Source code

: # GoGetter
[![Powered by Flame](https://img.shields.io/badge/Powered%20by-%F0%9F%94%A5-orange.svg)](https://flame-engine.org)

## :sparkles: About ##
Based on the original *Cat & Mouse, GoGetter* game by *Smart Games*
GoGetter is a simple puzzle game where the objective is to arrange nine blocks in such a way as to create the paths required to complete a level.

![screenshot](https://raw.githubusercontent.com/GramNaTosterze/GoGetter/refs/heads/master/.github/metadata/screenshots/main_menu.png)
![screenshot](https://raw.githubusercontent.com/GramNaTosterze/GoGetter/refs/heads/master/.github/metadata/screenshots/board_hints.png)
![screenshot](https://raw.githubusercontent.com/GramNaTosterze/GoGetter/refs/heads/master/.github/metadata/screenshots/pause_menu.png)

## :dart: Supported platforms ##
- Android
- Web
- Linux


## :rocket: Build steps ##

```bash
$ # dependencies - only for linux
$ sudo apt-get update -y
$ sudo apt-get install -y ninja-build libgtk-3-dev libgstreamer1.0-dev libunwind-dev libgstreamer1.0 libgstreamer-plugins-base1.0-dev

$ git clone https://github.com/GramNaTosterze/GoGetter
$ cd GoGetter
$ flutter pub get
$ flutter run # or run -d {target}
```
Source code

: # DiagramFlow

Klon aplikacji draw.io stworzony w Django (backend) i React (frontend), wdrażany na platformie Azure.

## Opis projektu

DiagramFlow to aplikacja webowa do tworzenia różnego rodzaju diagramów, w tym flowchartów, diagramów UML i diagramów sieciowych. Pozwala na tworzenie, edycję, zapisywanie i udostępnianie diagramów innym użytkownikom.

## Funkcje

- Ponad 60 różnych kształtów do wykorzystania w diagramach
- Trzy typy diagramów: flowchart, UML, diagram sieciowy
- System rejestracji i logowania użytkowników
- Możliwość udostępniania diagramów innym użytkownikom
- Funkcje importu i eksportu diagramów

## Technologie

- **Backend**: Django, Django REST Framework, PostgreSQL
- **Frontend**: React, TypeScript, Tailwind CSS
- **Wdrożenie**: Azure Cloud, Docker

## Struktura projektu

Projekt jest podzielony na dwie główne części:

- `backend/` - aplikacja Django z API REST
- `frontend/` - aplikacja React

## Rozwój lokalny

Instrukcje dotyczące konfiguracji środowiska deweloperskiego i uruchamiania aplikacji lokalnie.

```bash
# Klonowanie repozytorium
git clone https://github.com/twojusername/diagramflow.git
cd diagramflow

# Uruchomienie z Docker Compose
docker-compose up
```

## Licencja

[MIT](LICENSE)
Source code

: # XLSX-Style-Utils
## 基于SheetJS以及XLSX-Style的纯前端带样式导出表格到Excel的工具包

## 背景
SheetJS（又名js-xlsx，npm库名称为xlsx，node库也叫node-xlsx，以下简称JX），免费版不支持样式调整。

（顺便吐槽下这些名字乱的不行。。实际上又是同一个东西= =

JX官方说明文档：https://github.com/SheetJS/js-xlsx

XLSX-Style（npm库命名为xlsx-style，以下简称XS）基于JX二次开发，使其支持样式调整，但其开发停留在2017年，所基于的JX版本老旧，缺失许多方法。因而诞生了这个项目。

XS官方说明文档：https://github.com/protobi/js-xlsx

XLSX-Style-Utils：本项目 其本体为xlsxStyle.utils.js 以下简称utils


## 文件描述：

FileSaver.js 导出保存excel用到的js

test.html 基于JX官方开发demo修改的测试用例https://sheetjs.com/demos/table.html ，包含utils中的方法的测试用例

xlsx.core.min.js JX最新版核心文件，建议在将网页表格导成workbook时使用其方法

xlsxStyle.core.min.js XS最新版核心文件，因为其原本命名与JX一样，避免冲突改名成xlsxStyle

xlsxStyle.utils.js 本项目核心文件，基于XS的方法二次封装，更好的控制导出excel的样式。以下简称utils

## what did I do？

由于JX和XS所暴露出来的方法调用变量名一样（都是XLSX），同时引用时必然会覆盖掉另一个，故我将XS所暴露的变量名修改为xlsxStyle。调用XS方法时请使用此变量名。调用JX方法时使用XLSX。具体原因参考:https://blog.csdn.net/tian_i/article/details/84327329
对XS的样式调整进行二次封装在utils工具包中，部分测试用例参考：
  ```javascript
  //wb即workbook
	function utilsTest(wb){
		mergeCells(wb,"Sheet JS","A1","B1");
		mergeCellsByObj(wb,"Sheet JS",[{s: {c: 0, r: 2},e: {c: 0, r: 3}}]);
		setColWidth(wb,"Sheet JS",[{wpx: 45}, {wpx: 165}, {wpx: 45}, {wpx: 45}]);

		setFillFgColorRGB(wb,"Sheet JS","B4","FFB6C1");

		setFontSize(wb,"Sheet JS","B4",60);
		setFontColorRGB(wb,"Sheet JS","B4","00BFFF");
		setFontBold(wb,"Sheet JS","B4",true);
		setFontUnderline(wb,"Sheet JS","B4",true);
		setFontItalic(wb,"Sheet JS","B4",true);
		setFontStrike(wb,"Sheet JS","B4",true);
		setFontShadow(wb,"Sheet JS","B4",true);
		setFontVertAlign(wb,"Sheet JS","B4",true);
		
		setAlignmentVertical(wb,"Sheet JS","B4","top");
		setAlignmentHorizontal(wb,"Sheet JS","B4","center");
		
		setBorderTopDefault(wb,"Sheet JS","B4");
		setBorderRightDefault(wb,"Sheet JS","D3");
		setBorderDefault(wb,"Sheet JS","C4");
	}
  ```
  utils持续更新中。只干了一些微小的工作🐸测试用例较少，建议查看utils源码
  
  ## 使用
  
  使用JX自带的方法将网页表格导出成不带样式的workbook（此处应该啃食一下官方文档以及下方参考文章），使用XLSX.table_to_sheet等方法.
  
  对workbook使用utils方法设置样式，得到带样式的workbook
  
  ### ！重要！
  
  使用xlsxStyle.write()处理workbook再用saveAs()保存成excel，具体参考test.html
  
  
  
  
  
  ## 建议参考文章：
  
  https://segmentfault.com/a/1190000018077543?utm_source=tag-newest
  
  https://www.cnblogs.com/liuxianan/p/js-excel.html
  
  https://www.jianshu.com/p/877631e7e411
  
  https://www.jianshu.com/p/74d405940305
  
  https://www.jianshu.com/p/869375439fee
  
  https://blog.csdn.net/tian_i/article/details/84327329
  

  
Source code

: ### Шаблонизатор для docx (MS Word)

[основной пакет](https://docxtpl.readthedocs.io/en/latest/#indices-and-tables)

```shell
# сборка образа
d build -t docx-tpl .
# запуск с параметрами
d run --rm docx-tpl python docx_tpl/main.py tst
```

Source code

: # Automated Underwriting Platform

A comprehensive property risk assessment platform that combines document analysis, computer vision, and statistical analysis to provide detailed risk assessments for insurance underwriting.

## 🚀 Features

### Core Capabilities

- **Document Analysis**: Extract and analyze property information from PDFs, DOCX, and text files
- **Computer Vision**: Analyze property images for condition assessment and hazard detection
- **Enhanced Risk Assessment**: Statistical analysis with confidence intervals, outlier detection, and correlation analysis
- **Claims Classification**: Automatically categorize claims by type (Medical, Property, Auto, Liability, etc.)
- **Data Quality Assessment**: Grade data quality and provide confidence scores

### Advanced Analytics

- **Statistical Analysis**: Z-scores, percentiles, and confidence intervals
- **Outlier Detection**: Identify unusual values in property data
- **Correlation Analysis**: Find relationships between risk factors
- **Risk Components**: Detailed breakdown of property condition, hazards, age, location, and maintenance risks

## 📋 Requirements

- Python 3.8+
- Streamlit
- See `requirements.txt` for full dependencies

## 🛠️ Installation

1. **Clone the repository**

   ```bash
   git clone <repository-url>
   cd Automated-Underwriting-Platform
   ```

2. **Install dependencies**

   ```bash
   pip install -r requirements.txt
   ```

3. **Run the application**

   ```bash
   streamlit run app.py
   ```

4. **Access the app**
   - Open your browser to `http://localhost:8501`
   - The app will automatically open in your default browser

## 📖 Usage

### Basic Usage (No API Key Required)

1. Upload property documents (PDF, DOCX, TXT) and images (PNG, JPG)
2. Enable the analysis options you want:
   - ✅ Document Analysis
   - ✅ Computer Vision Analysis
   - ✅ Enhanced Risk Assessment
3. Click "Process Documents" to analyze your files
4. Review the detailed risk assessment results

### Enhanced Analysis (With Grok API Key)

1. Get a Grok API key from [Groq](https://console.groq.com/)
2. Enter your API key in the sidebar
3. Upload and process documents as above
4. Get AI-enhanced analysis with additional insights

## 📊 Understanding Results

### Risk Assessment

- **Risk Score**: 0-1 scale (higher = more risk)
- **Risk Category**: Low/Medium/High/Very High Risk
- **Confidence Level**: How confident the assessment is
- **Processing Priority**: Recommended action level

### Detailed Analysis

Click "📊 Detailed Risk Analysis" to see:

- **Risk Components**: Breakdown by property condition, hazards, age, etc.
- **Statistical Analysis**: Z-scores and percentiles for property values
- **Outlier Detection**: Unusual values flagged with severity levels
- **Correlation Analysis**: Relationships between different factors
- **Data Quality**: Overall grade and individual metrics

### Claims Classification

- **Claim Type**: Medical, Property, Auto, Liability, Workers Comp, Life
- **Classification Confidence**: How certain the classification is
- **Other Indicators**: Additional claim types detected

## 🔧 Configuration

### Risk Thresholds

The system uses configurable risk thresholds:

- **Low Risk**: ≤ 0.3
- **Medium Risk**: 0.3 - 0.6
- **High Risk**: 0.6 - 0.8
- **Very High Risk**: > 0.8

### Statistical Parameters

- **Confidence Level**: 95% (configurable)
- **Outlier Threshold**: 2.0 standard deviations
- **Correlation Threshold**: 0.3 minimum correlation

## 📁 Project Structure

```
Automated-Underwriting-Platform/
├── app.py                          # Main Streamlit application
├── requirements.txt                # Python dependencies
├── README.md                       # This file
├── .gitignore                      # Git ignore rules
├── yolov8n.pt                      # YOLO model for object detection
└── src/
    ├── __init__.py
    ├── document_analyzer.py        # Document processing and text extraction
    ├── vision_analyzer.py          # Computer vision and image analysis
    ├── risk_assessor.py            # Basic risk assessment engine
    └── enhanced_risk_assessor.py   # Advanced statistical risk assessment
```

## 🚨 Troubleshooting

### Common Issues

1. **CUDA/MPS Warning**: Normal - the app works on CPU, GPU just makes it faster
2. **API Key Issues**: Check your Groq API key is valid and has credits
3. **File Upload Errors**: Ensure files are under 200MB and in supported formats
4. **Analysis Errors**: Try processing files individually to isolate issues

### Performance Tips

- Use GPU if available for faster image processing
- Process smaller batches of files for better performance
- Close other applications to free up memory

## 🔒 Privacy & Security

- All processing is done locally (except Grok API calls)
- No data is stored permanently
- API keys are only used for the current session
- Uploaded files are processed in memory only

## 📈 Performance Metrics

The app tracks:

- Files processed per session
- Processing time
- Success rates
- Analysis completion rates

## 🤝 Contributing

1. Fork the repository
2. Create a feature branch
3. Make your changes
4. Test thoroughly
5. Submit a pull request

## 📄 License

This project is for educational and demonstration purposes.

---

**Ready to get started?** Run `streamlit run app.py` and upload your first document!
__________________________________________________
- **Task**
All lines of the records above that carry the word "provide" should be listed.

- **Output**
A comprehensive property risk assessment platform that combines document analysis, computer vision, and statistical analysis to provide detailed risk assessments for insurance underwriting.
- **Data Quality Assessment**: Grade data quality and provide confidence scores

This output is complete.